Studio album by Neil Young
- Released: August 12, 1985
- Recorded: January 1983 – April 1985
- Venue: The Opry, Austin, Texas
- Studio: House of David, Nashville; The Castle, Franklin, Tennessee; Pedernales Recording, Spicewood, Texas;
- Genre: Country; country rock;
- Length: 36:43
- Label: Geffen
- Producer: Neil Young; David Briggs; Ben Keith; Elliot Mazer;

Neil Young chronology
| Everybody's Rockin' (1983) | Old Ways (1985) | Landing on Water (1986) |

Singles from Old Ways
- "Are There Any More Real Cowboys?" / "I'm a Memory" Released: 1985; "Get Back to the Country" / "Misfits" Released: September 1985; "Old Ways" / "Once an Angel" Released: February 1986;

= Old Ways =

Old Ways is the fifteenth studio album by Canadian-American musician and singer-songwriter Neil Young, released on August 12, 1985, by Geffen Records. He recorded several songs at producer David Briggs' Nashville recording studio House of David with long-time collaborators Ben Keith, Tim Drummond, Karl T. Himmel, Spooner Oldham and Rufus Thibodeaux, in January 1983. Young went into Castle Recording Studios, Tennessee, in March 1985 with both the musicians from the earlier Harvest album and various local studio musicians, to complete the album. He duets with Waylon Jennings on "Bound for Glory", and with Willie Nelson on "Are There Any More Real Cowboys?".

Professional ratings
Review scores
| Source | Rating |
| AllMusic | Star |
| Robert Christgau | B |
| Kerrang! | Half star |
| Rolling Stone | (favorable) |

==Background==
Young first made an attempt at a country album in January 1983. He recorded several songs at producer David Briggs' Nashville recording studio House of David with long-time collaborators Ben Keith, Tim Drummond, Karl T. Himmel, Spooner Oldham and Rufus Thibodeaux, who had all previously backed Young on Comes a Time from 1978. The songs "Old Ways", "Depression Blues", "California Sunset", "My Boy", "Are There Any More Real Cowboys?" and "Silver and Gold" all date from these sessions. After turning in Trans and the unreleased Island in the Sun in 1982, Young's record label, Geffen, objected to a country album, asking Young for a "rock 'n roll" record, which Young gave them in the form of 1983's Everybody's Rockin'. "Depression Blues" later appeared on Young's Geffen-era compilation Lucky Thirteen, while "Silver and Gold" appeared as the title track of an album in 2000. Young describes this first effort in a June 1988 Rolling Stone interview with James Henke:
There was a whole other record, the original Old Ways, which Geffen rejected. It was like Harvest II. It was a combination of the musicians from Harvest and Comes a Time. It was done in Nashville in only a few days, basically the same way Harvest was done, and it was co-produced by Elliot Mazer, who produced Harvest. There's Harvest, Comes a Time and Old Ways I, which is more of a Neil Young record than Old Ways II. Old Ways II was more of a country record – which was a direct result of being sued for playing country music. The more they tried to stop me, the more I did it. Just to let them know that no one's gonna tell me what to do. I was so stoked about that record. I sent them a tape of it that had eight songs on it. I called them up a week later, 'cause I hadn't heard anything, and they said, "Well, frankly, Neil, this record scares us a lot. We don't think this is the right direction for you to be going in." ... They didn't look at me as an artist; they looked at me as a product, and this product didn't fit in with their marketing scheme.
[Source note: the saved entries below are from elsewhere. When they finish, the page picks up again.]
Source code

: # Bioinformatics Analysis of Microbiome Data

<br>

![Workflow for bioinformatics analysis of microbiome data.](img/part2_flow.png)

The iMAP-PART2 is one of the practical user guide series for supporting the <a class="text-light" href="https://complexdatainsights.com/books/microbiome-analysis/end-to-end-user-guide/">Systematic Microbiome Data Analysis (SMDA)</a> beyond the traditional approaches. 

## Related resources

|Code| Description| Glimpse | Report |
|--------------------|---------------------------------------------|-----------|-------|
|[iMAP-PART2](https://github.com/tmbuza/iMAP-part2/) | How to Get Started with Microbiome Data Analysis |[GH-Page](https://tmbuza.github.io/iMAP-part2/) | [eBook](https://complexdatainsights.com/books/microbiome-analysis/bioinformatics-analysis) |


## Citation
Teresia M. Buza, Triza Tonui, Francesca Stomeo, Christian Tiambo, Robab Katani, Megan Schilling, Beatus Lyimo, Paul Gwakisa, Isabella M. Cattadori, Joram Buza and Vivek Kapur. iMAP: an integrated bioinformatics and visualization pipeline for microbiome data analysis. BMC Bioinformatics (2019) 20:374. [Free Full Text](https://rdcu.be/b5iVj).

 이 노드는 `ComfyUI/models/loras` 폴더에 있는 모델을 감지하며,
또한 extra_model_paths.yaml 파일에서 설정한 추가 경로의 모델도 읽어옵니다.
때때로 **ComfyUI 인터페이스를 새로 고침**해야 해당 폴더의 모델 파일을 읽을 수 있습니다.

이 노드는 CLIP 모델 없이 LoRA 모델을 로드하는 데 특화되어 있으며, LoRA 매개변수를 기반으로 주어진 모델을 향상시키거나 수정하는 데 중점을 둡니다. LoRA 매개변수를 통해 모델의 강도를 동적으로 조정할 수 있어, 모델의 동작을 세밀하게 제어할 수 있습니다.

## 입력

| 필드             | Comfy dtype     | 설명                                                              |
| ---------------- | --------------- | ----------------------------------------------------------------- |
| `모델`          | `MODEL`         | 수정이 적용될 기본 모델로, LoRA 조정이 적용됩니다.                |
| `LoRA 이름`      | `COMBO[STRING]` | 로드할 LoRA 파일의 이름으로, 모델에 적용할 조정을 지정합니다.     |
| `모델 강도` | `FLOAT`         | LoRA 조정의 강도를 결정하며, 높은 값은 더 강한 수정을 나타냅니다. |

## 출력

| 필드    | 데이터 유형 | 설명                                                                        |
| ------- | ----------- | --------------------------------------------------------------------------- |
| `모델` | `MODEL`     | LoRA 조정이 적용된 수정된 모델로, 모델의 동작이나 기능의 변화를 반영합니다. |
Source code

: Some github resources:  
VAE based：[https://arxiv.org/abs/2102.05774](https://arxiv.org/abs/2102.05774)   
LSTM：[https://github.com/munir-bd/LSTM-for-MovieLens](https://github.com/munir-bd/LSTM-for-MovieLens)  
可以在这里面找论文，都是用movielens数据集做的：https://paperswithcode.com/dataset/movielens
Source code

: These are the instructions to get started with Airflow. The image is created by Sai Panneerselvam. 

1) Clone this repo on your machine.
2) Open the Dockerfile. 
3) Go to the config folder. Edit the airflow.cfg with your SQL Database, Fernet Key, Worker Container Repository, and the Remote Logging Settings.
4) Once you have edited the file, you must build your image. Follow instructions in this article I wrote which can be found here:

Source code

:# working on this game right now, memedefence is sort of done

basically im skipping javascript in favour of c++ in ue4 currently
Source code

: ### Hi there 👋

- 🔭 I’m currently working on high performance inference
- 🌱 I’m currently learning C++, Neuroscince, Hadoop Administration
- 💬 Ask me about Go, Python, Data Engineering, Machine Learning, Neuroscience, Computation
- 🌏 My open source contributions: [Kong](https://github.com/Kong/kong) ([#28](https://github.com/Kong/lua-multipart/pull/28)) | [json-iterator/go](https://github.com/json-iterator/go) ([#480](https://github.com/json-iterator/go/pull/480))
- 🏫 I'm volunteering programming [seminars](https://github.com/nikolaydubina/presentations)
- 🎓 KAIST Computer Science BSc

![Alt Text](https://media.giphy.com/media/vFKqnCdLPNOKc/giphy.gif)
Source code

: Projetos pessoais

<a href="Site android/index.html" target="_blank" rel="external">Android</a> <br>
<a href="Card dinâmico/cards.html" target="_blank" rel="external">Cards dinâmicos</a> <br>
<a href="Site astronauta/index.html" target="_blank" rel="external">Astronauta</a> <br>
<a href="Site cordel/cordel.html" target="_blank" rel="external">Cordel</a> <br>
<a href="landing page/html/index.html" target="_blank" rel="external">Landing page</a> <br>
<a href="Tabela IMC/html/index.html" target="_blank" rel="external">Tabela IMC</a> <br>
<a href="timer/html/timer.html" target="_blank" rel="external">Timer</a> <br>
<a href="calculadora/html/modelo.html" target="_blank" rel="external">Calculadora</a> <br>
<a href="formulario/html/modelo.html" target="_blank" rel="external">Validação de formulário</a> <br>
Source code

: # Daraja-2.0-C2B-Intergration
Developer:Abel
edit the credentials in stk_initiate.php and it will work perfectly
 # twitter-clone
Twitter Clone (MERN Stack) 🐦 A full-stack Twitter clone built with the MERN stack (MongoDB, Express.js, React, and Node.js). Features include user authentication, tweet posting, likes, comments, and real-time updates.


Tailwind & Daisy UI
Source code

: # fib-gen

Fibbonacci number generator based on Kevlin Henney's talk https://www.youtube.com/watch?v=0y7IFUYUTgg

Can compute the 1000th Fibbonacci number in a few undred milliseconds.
In 1984, Young toured with the band from the 1983 sessions. The tour included an appearance on the Austin City Limits TV show and would eventually be chronicled on the live album A Treasure in 2011. Young saw country music and his adopted country music persona as a respite from his then-waning career in rock music, the demands of his record company, and his struggles to record the rock album that would become Landing on Water. He explained to the Melody Makers Adam Sweeting in a September 1985 interview: "In some ways rock 'n' roll has let me down. It really doesn't leave you a way to grow old gracefully and continue to work. If you're gonna rock you better burn out, 'cause that's the way they wanna see you."

==Recording==

In Spring 1985, Young returned to the studio to record a country music album. During sessions at various Nashville studios, over a dozen new songs were recorded with both his longtime collaborators and local studio musicians as well as Waylon Jennings. The sessions featured many of the musicians from the earlier Harvest and Comes a Time albums. Additionally, Willie Nelson added vocals and guitar to the 1983 recording of "Are There Any More Real Cowboys?" at his Lake Travis recording studio, making the song into a duet. Outtakes from the 1985 sessions include "Amber Jean", "Beautiful Bluebird" and "Let Your Fingers Do the Walking", among others.

==Songs==
Many of the songs on the album reflect a sense of contentment with family life. "Once an Angel" is a tribute to his wife, Pegi, while "My Boy" is an ode to his son, Zeke. In a 2020 posting on his Archives website, Young describes "My Boy" as "probably the most soulful recording I have ever made." The outtake "Amber Jean" celebrates the birth of his newborn daughter. Another outtake, "Silver and Gold" also reflects his seeming satisfaction with family life, while "California Sunset" is dedicated to his adopted home.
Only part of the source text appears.